Dass er das Prädikat Weltspitze verdient, stellte er am Jahresende mit Silber bei der Kurzbahn-WM und im nach-olympischen Sommer auch auf der Langbahn unter Beweis. Auf dem Weg zu den Weltmeisterschaften 2017 nach Budapest lieferte er in 1:55,76 Minuten einen Deutschen Rekord ab, mit dem man auch in Tokio zu den Medaillenkandidaten zählen würde. Doch gegen die globale Elite konnte er diese Leistung bei den Titelkämpfen in Ungarn nur wenige Wochen später nicht wiederholen. Mit Platz sieben musste er sich diesmal zufrieden geben. Im Jahr darauf klappte es dann wieder mit einer weiteren Medaille auf der wichtigen Langbahn. Bei der EM 2018 in Glasgow gab es wie vier Jahre zuvor erneut Silber. An selber Stelle ließ Heintz 2019 noch einmal Bronze bei der Kurzbahn-EM folgen. Insgesamt achtmal stand Heintz in seiner Laufbahn auf internationalen Meisterschaftspodesten. Nicht viele deutsche Schwimmer seiner Generation können das von sich behaupten.

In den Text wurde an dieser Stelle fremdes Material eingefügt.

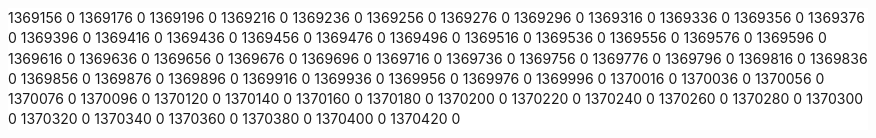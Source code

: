 1369156	0
1369176	0
1369196	0
1369216	0
1369236	0
1369256	0
1369276	0
1369296	0
1369316	0
1369336	0
1369356	0
1369376	0
1369396	0
1369416	0
1369436	0
1369456	0
1369476	0
1369496	0
1369516	0
1369536	0
1369556	0
1369576	0
1369596	0
1369616	0
1369636	0
1369656	0
1369676	0
1369696	0
1369716	0
1369736	0
1369756	0
1369776	0
1369796	0
1369816	0
1369836	0
1369856	0
1369876	0
1369896	0
1369916	0
1369936	0
1369956	0
1369976	0
1369996	0
1370016	0
1370036	0
1370056	0
1370076	0
1370096	0
1370120	0
1370140	0
1370160	0
1370180	0
1370200	0
1370220	0
1370240	0
1370260	0
1370280	0
1370300	0
1370320	0
1370340	0
1370360	0
1370380	0
1370400	0
1370420	0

„Ich habe zehn Jahre lang meinen Traum gelebt", erklärt Heintz, der seinen Auftritt in Tokio sichtlich genossen hat. "Es gibt nichts Schöneres, als aufzuhören auf dem Peak, auf dem es einem so viel Spaß macht wie damals, als man angefangen hat.“ Ein bisschen Spaß will er sich noch gönnen. Unter anderem steht ab Ende August die International Swimming League in seinem Kalender. Mit dem Jahresende will Heintz dann aber die Wettkampfbrille an den Nagel hängen, oder in eine Ehrenkiste zu den internationalen Medaillen und unzähligen unvergesslichen Erinnerungen packen.